Which lines of the records hold the string "sophisticated"? Report only how many of them there are.

────────

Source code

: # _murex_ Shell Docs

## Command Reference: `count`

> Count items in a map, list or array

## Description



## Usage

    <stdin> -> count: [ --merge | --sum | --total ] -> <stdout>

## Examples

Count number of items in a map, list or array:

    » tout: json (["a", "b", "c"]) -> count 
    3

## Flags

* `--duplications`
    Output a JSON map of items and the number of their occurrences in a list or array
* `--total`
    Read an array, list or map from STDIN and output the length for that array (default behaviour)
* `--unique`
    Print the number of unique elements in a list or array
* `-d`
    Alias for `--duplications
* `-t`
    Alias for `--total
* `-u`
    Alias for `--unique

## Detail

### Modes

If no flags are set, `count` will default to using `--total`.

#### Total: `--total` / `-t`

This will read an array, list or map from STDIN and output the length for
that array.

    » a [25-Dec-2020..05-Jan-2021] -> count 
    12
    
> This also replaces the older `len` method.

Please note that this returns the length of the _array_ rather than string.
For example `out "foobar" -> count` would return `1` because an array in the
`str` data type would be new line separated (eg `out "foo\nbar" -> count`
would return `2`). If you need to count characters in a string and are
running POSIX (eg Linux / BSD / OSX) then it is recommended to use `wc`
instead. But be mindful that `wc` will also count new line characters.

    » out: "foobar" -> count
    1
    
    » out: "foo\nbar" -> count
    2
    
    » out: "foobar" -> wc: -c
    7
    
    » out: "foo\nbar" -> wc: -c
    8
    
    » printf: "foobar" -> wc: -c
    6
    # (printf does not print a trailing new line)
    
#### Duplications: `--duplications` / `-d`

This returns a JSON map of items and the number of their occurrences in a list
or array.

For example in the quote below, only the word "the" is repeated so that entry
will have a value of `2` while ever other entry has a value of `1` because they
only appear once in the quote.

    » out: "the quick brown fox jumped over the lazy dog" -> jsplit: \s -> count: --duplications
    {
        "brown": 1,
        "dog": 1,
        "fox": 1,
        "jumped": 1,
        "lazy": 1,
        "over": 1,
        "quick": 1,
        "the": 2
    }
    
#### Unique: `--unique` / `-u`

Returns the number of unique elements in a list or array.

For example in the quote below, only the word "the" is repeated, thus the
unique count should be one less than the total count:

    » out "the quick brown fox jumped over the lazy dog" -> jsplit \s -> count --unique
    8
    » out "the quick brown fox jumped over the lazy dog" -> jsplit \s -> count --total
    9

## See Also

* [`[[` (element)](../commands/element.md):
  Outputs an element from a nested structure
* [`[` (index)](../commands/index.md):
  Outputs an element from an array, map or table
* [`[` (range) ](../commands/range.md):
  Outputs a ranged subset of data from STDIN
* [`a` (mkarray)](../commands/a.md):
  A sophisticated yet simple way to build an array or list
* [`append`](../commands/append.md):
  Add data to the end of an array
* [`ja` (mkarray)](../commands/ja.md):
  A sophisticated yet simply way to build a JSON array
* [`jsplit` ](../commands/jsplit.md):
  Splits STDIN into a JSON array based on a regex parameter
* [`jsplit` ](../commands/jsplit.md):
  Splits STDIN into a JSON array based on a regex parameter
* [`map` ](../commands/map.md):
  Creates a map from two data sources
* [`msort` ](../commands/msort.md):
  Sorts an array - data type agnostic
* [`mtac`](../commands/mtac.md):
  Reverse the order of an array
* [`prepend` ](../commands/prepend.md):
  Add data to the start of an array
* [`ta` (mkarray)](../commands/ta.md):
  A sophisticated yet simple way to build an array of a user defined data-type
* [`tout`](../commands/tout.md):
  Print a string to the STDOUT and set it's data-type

────────

## Task response
3